Do the cold January conditions got you down? Maybe you should take the advice from the migratory ducks and other waterfowl, and fly south. If you are having an itch for an extreme hunting adventure, you need to sharpen your machetes and bust out the cargo shorts and head to Florida.
A python hunting competition starting on Saturday is drawing hundreds of amateurs armed with clubs, machetes and guns to the Florida Everglades, where captured Burmese pythons have exceeded the length of minivans and weighed as much as grown men.
Python Challenge 2013, a month-long event sponsored by the Florida Fish and Wildlife Conservation Commission, is open to hunters and non-hunters alike.
But the idea of luring weapon-wielding amateurs into the harsh environment of the Everglades has raised some alarms.

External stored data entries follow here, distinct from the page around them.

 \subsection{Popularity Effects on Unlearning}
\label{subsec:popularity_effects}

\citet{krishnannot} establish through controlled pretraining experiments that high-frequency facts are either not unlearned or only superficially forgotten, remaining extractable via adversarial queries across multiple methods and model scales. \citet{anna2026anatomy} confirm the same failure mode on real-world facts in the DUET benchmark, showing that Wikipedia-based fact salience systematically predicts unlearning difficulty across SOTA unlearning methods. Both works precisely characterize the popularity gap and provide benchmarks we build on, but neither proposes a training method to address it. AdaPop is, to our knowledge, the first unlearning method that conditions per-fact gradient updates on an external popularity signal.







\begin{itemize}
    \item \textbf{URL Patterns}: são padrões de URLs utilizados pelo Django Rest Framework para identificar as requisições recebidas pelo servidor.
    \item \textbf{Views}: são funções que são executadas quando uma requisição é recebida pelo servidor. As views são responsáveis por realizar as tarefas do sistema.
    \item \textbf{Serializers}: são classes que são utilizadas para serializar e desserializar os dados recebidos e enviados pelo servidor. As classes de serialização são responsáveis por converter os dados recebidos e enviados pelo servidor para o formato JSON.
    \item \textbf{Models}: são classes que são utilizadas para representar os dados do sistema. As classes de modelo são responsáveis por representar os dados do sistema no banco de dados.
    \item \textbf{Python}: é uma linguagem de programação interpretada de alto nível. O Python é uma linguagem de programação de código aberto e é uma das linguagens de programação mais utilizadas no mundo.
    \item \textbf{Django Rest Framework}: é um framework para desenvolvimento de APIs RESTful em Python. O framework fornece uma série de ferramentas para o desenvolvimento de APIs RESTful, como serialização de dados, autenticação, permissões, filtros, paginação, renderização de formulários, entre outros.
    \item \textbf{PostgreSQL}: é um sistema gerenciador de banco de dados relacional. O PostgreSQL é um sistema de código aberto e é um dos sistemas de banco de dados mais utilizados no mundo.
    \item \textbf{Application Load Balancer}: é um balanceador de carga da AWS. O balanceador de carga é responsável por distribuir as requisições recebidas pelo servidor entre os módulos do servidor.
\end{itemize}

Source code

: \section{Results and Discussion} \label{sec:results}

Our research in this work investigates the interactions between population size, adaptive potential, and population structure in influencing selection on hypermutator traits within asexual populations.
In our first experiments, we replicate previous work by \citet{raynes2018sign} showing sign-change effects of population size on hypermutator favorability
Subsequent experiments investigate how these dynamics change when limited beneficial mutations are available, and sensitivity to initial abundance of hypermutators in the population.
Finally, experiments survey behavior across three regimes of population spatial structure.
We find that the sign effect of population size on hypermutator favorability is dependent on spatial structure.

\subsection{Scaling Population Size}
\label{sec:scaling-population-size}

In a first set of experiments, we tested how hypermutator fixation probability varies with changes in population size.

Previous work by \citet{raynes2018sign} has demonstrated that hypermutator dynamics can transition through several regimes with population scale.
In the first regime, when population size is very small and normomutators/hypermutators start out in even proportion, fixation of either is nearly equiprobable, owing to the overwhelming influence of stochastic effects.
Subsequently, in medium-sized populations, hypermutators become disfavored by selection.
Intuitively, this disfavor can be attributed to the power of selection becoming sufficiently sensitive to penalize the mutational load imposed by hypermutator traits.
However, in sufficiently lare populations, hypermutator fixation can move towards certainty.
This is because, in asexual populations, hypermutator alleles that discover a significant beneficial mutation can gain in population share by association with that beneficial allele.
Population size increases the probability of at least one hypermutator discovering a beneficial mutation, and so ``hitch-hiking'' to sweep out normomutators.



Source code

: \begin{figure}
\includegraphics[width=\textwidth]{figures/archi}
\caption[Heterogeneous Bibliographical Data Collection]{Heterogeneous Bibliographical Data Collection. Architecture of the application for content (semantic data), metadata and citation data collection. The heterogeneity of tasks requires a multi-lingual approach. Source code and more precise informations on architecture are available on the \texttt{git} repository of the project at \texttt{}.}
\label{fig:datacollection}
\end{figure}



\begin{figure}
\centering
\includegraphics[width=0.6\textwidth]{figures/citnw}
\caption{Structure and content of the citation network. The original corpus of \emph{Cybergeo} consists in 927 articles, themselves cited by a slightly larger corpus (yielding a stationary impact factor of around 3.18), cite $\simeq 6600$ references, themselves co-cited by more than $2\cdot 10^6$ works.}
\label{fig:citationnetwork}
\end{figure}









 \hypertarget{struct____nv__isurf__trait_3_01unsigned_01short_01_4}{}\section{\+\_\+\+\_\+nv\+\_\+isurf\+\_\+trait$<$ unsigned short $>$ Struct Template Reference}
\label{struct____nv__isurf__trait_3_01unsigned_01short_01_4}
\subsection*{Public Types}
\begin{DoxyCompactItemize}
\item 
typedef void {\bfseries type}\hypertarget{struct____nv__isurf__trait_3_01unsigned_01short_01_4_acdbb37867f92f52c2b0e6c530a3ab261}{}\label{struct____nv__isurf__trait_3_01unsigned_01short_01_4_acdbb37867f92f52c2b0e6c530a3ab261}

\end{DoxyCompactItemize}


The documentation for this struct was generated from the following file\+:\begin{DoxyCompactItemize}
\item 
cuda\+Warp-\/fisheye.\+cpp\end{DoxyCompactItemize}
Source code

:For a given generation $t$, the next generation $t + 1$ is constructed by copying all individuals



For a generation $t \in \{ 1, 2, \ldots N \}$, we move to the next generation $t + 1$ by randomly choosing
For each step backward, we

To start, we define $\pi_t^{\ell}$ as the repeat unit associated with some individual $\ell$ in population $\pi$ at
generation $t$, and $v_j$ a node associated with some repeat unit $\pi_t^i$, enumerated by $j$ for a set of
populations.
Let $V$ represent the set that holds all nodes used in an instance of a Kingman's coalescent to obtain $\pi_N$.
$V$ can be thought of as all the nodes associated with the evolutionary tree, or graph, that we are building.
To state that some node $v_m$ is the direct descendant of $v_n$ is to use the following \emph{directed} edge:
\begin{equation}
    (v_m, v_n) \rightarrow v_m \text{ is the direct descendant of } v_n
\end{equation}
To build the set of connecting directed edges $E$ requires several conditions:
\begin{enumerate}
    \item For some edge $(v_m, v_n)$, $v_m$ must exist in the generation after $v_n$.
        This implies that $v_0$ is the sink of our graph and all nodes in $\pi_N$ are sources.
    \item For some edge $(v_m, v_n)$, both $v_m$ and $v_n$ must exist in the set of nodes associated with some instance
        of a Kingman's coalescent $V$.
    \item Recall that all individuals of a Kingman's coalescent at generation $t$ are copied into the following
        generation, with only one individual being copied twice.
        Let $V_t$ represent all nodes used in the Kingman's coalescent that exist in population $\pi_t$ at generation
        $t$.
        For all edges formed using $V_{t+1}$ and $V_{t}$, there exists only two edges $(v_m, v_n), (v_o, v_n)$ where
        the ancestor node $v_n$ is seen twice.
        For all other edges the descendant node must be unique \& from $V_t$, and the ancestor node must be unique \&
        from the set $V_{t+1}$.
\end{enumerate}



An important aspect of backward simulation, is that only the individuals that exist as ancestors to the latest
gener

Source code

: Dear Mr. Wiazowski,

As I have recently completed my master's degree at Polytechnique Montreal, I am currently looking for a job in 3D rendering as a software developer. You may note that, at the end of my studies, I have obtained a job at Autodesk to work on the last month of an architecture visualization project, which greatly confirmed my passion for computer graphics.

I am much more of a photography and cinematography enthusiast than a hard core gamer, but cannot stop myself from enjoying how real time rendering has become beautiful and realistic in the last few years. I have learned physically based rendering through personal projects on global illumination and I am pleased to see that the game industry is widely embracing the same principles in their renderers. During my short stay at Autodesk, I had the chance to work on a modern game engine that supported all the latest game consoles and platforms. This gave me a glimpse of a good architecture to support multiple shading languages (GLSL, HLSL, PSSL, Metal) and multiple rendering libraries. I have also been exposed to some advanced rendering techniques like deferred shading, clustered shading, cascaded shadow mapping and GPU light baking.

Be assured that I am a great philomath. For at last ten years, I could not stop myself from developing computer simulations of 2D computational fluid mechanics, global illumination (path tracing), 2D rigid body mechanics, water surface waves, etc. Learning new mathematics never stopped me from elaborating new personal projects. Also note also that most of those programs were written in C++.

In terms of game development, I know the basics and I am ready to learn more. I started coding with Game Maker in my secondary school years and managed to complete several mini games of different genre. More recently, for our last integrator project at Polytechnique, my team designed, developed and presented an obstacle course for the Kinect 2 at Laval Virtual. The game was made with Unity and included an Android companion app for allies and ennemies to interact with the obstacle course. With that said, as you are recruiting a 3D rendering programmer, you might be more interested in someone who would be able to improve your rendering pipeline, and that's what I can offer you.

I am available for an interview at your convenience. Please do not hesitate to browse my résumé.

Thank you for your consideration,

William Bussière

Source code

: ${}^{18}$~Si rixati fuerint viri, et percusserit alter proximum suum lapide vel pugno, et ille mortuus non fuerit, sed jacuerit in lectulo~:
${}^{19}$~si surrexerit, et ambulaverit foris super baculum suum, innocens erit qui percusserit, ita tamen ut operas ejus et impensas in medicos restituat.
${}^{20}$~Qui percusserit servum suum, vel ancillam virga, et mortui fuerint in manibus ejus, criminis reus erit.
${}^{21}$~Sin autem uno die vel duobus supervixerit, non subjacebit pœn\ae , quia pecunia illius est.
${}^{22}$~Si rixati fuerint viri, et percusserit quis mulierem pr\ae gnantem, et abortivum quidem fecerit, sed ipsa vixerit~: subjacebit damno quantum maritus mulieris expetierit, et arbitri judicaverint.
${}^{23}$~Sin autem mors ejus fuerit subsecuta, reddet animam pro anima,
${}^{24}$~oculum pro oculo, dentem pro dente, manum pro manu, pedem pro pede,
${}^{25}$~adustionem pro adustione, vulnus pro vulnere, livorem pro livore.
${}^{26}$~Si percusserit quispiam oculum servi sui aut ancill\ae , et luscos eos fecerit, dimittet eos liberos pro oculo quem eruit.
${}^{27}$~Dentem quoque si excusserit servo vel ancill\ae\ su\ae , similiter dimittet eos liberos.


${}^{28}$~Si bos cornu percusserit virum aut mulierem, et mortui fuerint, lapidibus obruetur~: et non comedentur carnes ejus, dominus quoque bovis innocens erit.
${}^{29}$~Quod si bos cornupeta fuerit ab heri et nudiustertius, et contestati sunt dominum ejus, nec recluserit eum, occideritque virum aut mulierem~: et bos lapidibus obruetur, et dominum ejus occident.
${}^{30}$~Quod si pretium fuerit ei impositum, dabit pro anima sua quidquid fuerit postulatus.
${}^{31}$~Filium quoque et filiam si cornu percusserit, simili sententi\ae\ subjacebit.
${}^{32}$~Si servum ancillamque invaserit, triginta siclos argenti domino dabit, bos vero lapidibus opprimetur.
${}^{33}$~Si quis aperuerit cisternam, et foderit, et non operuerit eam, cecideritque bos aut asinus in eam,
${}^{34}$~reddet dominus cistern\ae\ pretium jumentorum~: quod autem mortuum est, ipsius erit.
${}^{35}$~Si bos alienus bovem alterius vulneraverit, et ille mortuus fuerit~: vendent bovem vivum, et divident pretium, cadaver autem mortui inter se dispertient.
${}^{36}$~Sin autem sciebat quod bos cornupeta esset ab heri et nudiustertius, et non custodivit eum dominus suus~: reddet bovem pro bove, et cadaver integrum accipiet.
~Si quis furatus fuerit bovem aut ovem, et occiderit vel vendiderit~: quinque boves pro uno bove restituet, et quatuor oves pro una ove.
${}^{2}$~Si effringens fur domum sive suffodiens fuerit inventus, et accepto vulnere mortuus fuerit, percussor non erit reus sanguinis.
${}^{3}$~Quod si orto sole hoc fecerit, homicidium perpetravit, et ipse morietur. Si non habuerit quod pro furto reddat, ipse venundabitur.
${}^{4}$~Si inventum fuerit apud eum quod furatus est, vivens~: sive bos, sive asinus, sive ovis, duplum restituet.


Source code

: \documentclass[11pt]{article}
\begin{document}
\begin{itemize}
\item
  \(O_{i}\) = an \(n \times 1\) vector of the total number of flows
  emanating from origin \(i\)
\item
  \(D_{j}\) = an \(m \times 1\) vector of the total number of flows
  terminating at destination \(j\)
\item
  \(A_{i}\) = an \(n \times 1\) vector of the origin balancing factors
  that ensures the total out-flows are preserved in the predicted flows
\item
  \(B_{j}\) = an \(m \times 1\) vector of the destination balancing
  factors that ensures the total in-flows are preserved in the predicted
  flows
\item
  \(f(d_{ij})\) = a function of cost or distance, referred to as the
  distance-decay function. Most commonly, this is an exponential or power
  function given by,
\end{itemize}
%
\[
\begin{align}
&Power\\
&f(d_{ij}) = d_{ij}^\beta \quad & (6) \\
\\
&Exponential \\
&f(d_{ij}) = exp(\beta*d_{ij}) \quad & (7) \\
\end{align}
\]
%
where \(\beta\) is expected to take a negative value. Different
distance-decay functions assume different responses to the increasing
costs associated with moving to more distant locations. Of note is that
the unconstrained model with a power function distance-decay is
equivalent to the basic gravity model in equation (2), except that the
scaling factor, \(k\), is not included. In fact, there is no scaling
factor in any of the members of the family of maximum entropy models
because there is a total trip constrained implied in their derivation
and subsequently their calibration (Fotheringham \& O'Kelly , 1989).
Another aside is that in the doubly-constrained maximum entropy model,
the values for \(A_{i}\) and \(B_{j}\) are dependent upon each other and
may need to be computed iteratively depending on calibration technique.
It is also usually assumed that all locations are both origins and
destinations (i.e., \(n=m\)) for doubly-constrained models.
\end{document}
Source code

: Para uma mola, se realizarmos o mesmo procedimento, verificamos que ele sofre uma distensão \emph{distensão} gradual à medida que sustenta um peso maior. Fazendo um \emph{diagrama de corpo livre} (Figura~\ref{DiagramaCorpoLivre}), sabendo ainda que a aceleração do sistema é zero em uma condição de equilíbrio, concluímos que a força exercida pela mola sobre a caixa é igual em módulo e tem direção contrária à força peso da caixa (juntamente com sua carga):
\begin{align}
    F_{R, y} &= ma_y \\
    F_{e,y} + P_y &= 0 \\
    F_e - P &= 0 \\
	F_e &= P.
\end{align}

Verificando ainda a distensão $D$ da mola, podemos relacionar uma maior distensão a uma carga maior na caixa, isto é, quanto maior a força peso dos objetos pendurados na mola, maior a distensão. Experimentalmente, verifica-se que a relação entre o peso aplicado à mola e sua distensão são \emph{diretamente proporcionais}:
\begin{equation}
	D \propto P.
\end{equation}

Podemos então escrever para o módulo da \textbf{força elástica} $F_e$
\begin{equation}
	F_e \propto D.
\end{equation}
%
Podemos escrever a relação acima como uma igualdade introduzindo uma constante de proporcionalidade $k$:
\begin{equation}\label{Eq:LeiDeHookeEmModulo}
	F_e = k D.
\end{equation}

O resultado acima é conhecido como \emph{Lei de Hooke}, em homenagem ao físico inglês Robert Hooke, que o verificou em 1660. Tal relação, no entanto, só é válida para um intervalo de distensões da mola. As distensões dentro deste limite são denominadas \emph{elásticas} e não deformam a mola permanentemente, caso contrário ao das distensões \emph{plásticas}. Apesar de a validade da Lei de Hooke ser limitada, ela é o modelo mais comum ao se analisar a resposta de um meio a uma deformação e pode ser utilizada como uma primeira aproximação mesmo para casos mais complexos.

“I just thought it was as exciting as could be. It’s a once- in-a-lifetime opportunity,” said contestant Ron Polster, a retired salesman from Ohio whose closest encounter with the swamp has been from the highway heading south for the winter.
Participants pay a $25 entry fee and take an online training course, which consists mostly of looking at photographs of both the targeted pythons and protected native snakes to learn the difference.
The state wildlife agency is offering prizes of $1,500 for the most pythons captured and $1,000 for the longest python.